Stray cats are quite common in many countries. As natural hunters, they feed themselves and help keep rodents under control. Stray dogs that are as prolific as stray cats are not as common, though, except on the island of Sal, Cape Verde, which is off the coast of West Africa.
Stray dogs roam the beaches and streets of this small island, hanging out together. Portrait and travel photographer Zotlan Kecskes captured the life of Cape Verde's stray dogs while on vacation. Once his initial shock at the sheer number of dogs roaming freely on the island wore off, he went about photographing the story of their lives.
Most of the dogs on the island are medium-sized and many resemble Labradors, according to Cape Verde Info. Their smaller size makes them faster on their feet and more nimble. Probably brought by Portuguese fishermen, these dogs wander without a care during the day and find someplace safe to sleep at night.
With so many wild dogs roaming the island, many are underfed.

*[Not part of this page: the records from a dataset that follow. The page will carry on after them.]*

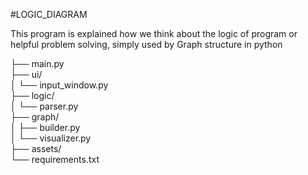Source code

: #LOGIC_DIAGRAM

This program is explained how we think about the logic of program or helpful problem solving,
simply used by Graph structure in python

├── main.py                
├── ui/                    
│   └── input_window.py   
├── logic/                 
│   └── parser.py          
├── graph/                 
│   ├── builder.py        
│   └── visualizer.py      
├── assets/               
└── requirements.txt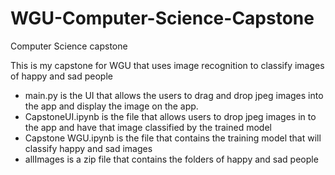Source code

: # WGU-Computer-Science-Capstone
Computer Science capstone

This is my capstone for WGU that uses image recognition to classify images of happy and sad people

- main.py is the UI that allows the users to drag and drop jpeg images into the app and display the image on the app.
- CapstoneUI.ipynb is the file that allows users to drop jpeg images in to the app and have that image classified by the trained    model
- Capstone WGU.ipynb is the file that contains the training model that will classify happy and sad images
- allImages is a zip file that contains the folders of happy and sad people
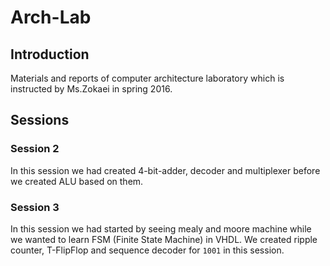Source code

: # Arch-Lab
## Introduction
Materials and reports of computer architecture laboratory which is instructed by Ms.Zokaei in spring 2016.

## Sessions

### Session 2
In this session we had created 4-bit-adder, decoder and multiplexer before we created ALU based on them.

### Session 3
In this session we had started by seeing mealy and moore machine while we wanted to learn
FSM (Finite State Machine) in VHDL.
We created ripple counter, T-FlipFlop and sequence decoder for `1001` in this session.
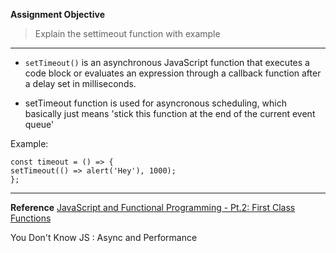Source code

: **Assignment Objective**
>Explain the settimeout function with example
****

- <code>setTimeout()</code> is an asynchronous JavaScript function that executes a code block or evaluates an expression through a callback function after a delay set in milliseconds.

- setTimeout function is used for asyncronous scheduling, which basically just means 'stick this function at the end of the current event queue'

Example:

    
    const timeout = () => {
    setTimeout(() => alert('Hey'), 1000);
    };
    

****
**Reference**
[JavaScript and Functional Programming - Pt.2: First Class Functions](https://medium.com/hackernoon/javascript-and-functional-programming-pt-2-first-class-functions-4437a1aec217)

You Don't Know JS : Async and Performance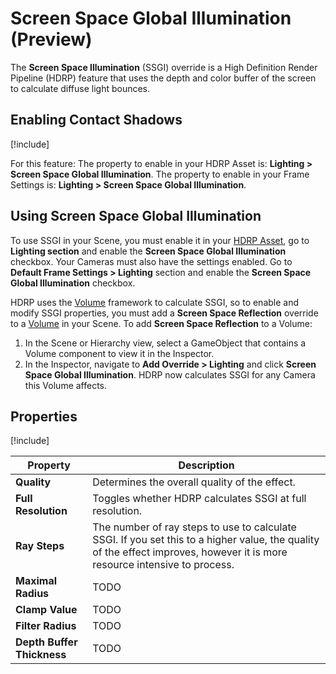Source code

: # Screen Space Global Illumination (Preview)

The **Screen Space Illumination** (SSGI) override is a High Definition Render Pipeline (HDRP) feature that uses the depth and color buffer of the screen to calculate diffuse light bounces.

## Enabling Contact Shadows
[!include[](Snippets/Volume-Override-Enable.md)]

For this feature:
The property to enable in your HDRP Asset is: **Lighting > Screen Space Global Illumination**.
The property to enable in your Frame Settings is: **Lighting > Screen Space Global Illumination**.

## Using Screen Space Global Illumination

To use SSGI in your Scene, you must enable it in your [HDRP Asset](HDRP-Asset.md), go to  **Lighting section** and enable the **Screen Space Global Illumination** checkbox.
Your Cameras must also have the settings enabled. Go to **Default Frame Settings > Lighting** section and enable the **Screen Space Global Illumination** checkbox.

HDRP uses the [Volume](Volumes.md) framework to calculate SSGI, so to enable and modify SSGI properties, you must add a **Screen Space Reflection** override to a [Volume](Volumes.md) in your Scene. To add **Screen Space Reflection** to a Volume:

1. In the Scene or Hierarchy view, select a GameObject that contains a Volume component to view it in the Inspector.
2. In the Inspector, navigate to **Add Override > Lighting** and click **Screen Space Global Illumination**. 
   HDRP now calculates SSGI for any Camera this Volume affects.

## Properties

[!include[](Snippets/Volume-Override-Enable-Properties.md)]

| **Property**                  | **Description**                                              |
| ----------------------------- | ------------------------------------------------------------ |
| **Quality**                   | Determines the overall quality of the effect. |
| **Full Resolution**           | Toggles whether HDRP calculates SSGI at full resolution. |
| **Ray Steps**                 | The number of ray steps to use to calculate SSGI. If you set this to a higher value, the quality of the effect improves, however it is more resource intensive to process.  |
| **Maximal Radius**            | TODO |
| **Clamp Value**               | TODO |
| **Filter Radius**             | TODO |
| **Depth Buffer Thickness**    | TODO |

Some belong to individuals who feed their pets at dusk and dawn. Others, Kecskes observes, "get fed by the tourists."
Those who don't get fed by owners and tourists have to fend for themselves, scavenging food from dumpsters. This has resulted in the hotels pushing the town council to start rounding up the dogs and caging them or putting them down.
Looking for a better solution, Vets for Change has started a sterilization campaign for dogs on Cape Verde. Veterinarians have visited the island eight times, conducting sterilizations and educational sessions. Thus far 3,200 dogs have been treated out of the approximately 5,000 dogs that live there.
Because the people of the island "see them as part of everyday life," Kecskes says that the dogs are friendly. During his time on the island, one particular dog stole his heart. "We met him on the first day of our holiday, and he basically stayed with us for the whole time. He waited for us every morning in front of our accommodation, and we spent every day together. We loved him so much we decided to rescue him, and we named him Beau."
Although Kecskes had to leave Beau in foster care on Cape Verde, he is "counting down the days till we will bring him home to the UK." Beau will walk this beach hungry and alone no more.